A simple shot of Napoleon standing before an empty theatre asks for a gigantic set from Gance, and he delivers in its visual construction.

He doesn’t waste time either in setting up his main character as a stubborn yet strategically minded outsider, opening on a wintery field of young boys at a military school warring against each other in a snowball fight. From within a trench, Napoleon uses the reflection of his belt buckle to look over the edge before rushing forward and engaging with the enemy in close combat. Very quickly, battle breaks out, and this tiny model of war reveals the wise, courageous leader that up until now has lain dormant inside the young boy.

Napoleon’s excited ambition in this sequence is only matched by Gance’s fervent filmmaking, rapidly firing between static close-ups of his subject’s calm, controlled face and the surrounding chaos, where a camera has been strapped to the operator’s chest to simulate a handheld effect. Given the size and weight of film equipment in the 1920s, this on its own a pioneering technical move from Gance. In blending its movement with zealous montage editing, and then leading into multiple exposure shots of Napoleon’s visage over the snowball fight though, it is the immediate, visceral impact of these combined techniques which hits us before anything else, landing us right in the middle of a battle where only one boy is in total control.

Young Napoleon’s face super-imposed over a chaotic snowball fight, giving orders and enacting intelligent strategies.

From this point on, Gance just keeps on finding new mounts for his camera, using these creative positions to craft the sort of shots that bring us right into the action rather than keeping us at a distance from it. From rocking sailboats, charging horses, and even cannons we watch skirmishes and disasters unfold, often sharing the same points-of-view as Napoleon himself. It is that handheld effect which returns most frequently though, not just in battles but even amid meetings at the National Assembly and the Club of Cordeliers, where he delivers a rousing speech to a crowd of young revolutionaries. Gance plays these scenes like a symphony, rushing his camera through cheering masses, building this patriotic excitement upon the musical underscore of La Marseillaise as it is composed within the story, and finally accelerating the sequence’s rhythmic editing towards grand images of French victory.
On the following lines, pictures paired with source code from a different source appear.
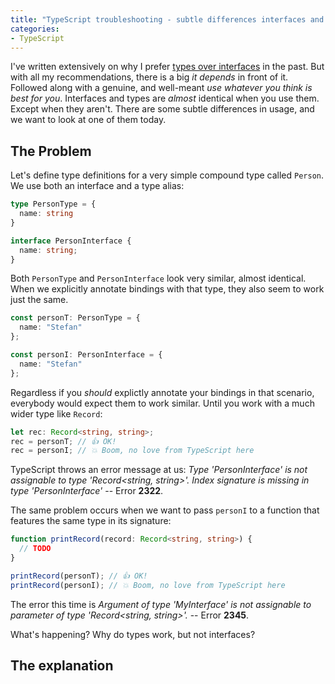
 ```yaml
---
title: "TypeScript troubleshooting - subtle differences interfaces and types"
categories:
- TypeScript
---
```


I've written extensively on why I prefer [types over interfaces](https://fettblog.eu/tidy-typescript-prefer-type-aliases/) in the past. But with all my recommendations, there is a big *it depends* in front of it. Followed along with a genuine, and well-meant *use whatever you think is best for you*. Interfaces and types are *almost* identical when you use them. Except when they aren't. There are some subtle differences in usage, and we want to look at one of them today.

## The Problem

Let's define type definitions for a very simple compound type called `Person`. We use both an interface and a type alias:

```typescript
type PersonType = {
  name: string
}

interface PersonInterface {
  name: string;
}
```

Both `PersonType` and `PersonInterface` look very similar, almost identical. When we explicitly annotate bindings with that type, they also seem to work just the same.

```typescript
const personT: PersonType = {
  name: "Stefan"
};

const personI: PersonInterface = {
  name: "Stefan"
};
```

Regardless if you *should* explictly annotate your bindings in that scenario, everybody would expect them to work similar. Until you work with a much wider type like `Record`:

```typescript
let rec: Record<string, string>;
rec = personT; // 👍 OK!
rec = personI; // 💥 Boom, no love from TypeScript here
```

TypeScript throws an error message at us: *Type 'PersonInterface' is not assignable to type 'Record<string, string>'.
  Index signature is missing in type 'PersonInterface'* -- Error **2322**.

The same problem occurs when we want to pass `personI` to a function that features the same type in its signature:

```typescript
function printRecord(record: Record<string, string>) {
  // TODO 
}

printRecord(personT); // 👍 OK!
printRecord(personI); // 💥 Boom, no love from TypeScript here
```

The error this time is *Argument of type 'MyInterface' is not assignable to parameter of type 'Record<string, string>'.* -- Error **2345**.

What's happening? Why do types work, but not interfaces?

## The explanation


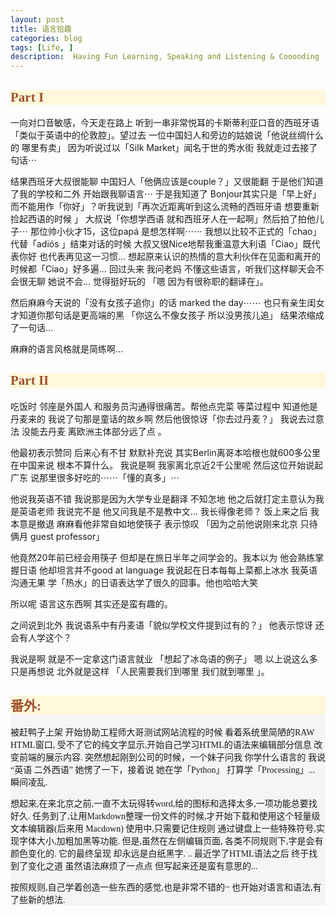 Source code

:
 ```yaml
---
layout: post  
title: 语言拾趣  
categories: blog  
tags: [Life, ]  
description:  Having Fun Learning, Speaking and Listening & Cooooding 
---
```

<h2 style="background-color: cornsilk; color: sienna; font-family: Quaver"> Part I </h2>

一向对口音敏感，今天走在路上 听到一串非常悦耳的卡斯蒂利亚口音的西班牙语「类似于英语中的伦敦腔」。望过去 一位中国妇人和旁边的姑娘说「他说丝绸什么的 哪里有卖」 因为听说过以「Silk Market」闻名于世的秀水街  我就走过去接了句话⋯  

结果西班牙大叔很能聊 中国妇人「他俩应该是couple？」又很能翻 于是他们知道了我的学校和二外  开始跟我聊语言⋯ 于是我知道了 Bonjour其实只是「早上好」而不能用作「你好」？听我说到「再次近距离听到这么流畅的西班牙语 想要重新捡起西语的时候 」 
大叔说「你想学西语 就和西班牙人在一起啊」然后拍了拍他儿子⋯ 那位帅小伙才15，这位papá 是想怎样啊⋯⋯ 我想以比较不正式的「chao」代替「adiós 」结束对话的时候  大叔又很Nice地帮我重温意大利语「Ciao」既代表你好 也代表再见这一习惯… 想起原来认识的热情的意大利伙伴在见面和离开的时候都「Ciao」好多遍… 回过头来 我问老妈 不懂这些语言，听我们这样聊天会不会很无聊 她说不会…  觉得挺好玩的 「嗯 因为有很称职的翻译在」。

然后麻麻今天说的「没有女孩子追你」的话 marked the day⋯⋯ 也只有亲生闺女才知道你那句话是更高端的黑 「你这么不像女孩子 所以没男孩儿追」 结果浓缩成了一句话… 

麻麻的语言风格就是简练啊…

<h2 style="background-color: cornsilk; color: sienna; font-family: Quaver">Part II</h2>

吃饭时 邻座是外国人 和服务员沟通得很痛苦。帮他点完菜 等菜过程中 知道他是丹麦来的 我说了句那是童话的故乡啊 然后他很惊讶「你去过丹麦？」 我说去过意法 没能去丹麦 离欧洲主体部分远了点 。 

他最初表示赞同 后来心有不甘 默默补充说 其实Berlin离哥本哈根也就600多公里 在中国来说 根本不算什么。 我说是啊 我家离北京近2千公里呢  然后这位开始说起广东 说那里很多好吃的⋯⋯「懂的真多」⋯ 

他说我英语不错 我说那是因为大学专业是翻译 不知怎地 他之后就打定主意认为我是英语老师 我说完不是 他又问我是不是教中文… 我长得像老师？ 饭上来之后 我本意是撤退 麻麻看他非常自如地使筷子 表示惊叹 「因为之前他说刚来北京 只待俩月 guest professor」  

他竟然20年前已经会用筷子 但却是在旅日半年之间学会的。我本以为 他会熟练掌握日语 他却坦言并不good at language  我说起在日本每每上菜都上冰水 我英语沟通无果 学「热水」的日语表达学了很久的囧事。他也哈哈大笑     

所以呢 语言这东西啊 其实还是蛮有趣的。

之间说到北外 我说语系中有丹麦语「貌似学校文件提到过有的？」 他表示惊讶 还会有人学这个？ 

我说是啊 就是不一定拿这门语言就业 「想起了冰岛语的例子」  嗯 以上说这么多 只是再想说 北外就是这样 「人民需要我们到哪里 我们就到哪里 」。

<div style="font-family: Ostrich Sans; background-color: Whitesmoke">

<h2 style="background-color: cornsilk; color: sienna"> 番外: </h2>
 <p> 被赶鸭子上架 开始协助工程师大哥测试网站流程的时候 看着系统里简陋的RAW HTML窗口, 受不了它的纯文字显示,开始自己学习HTML的语法来编辑部分信息 改变前端的展示内容. 突然想起刚到公司的时候，一个妹子问我 你学什么语言的 我说 “英语 二外西语”  她愣了一下，接着说 她在学「Python」 打算学「Processing」... 瞬间凌乱. </p>
 
 <p>  想起来,在来北京之前,一直不太玩得转word,给的图标和选择太多,一项功能总要找好久. 任务到了,让用Markdown整理一份文件的时候,才开始下载和使用这个轻量级文本编辑器(后来用 Macdown)  使用中,只需要记住规则 通过键盘上一些特殊符号,实现字体大小,加粗加黑等功能.  但是,虽然在左侧编辑页面, 各类不同规则下,字是会有颜色变化的. 它的最终呈现 却永远是白纸黑字. .. 最近学了HTML语法之后 终于找到了变化之道 虽然语法麻烦了一点点 但写起来还是蛮有意思的...</p>
 
 按照规则,自己学着创造一些东西的感觉,也是非常不错的~ 也开始对语言和语法,有了些新的想法.
 </div>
If it moves, then Gance will fix his camera to it – horses, boats, and people, anything to get shots as dynamic and exciting as these.

Right from his early days as a young political hopeful, Napoleon’s obstinate courage and inspiring words remain the running character thread through all his greatest victories and trials, leading him to go so far as to confront a crowd of Corsican men and women who consider him a traitor for his incendiary anti-British sentiment. “If you could understand the dreams that fire my soul, you would follow me!” he passionately declares, momentarily subduing their contempt. Then as he races away on horseback, the shock subsides, and he is followed by an army of counter-revolutionaries looking to claim the bounty on his head. Once again, Gance makes us part of the chase as he tracks his camera along with the horses, though in wide insert shots that frame their silhouettes against low horizons, he also adds splashes of pictorial beauty into this dash for freedom. When Napoleon finally reaches a small boat on a shoreline, he hoists his stolen French flag up as a sail to catch the wind, literalising it a symbol of liberty.

A thrilling chase across landscapes and horizons, and Gance takes the time to frame it perfectly when he isn’t running his camera alongside his actors.

There is seemingly no ceiling to Gance’s majestic storytelling ambition, as when stormy weather strikes we find his camera fixed to this boat, being tossed around on the surface of this dark ocean. Meanwhile, back at the National Assembly in Paris, the Jacobin movement against the monarchy is splintering between the moderate Girondists and the more radical Montagnards. The display of parallel editing here is simply among the best ever put to film, accelerating in frenzied rhythms as one man’s struggle against nature is set against a political calamity, offering even greater weight to both. Guillotines and eagles are superimposed on top of incensed anti-monarchists calling for executions, all while waves crash across the crowd in a furious tempest. Handheld camerawork is no longer enough on its own to capture the raw agitation of this environment, and so Gance attaches his camera to a large pendulum and swings it in long strokes above the assembly, forwards and backwards, as if to make us seasick.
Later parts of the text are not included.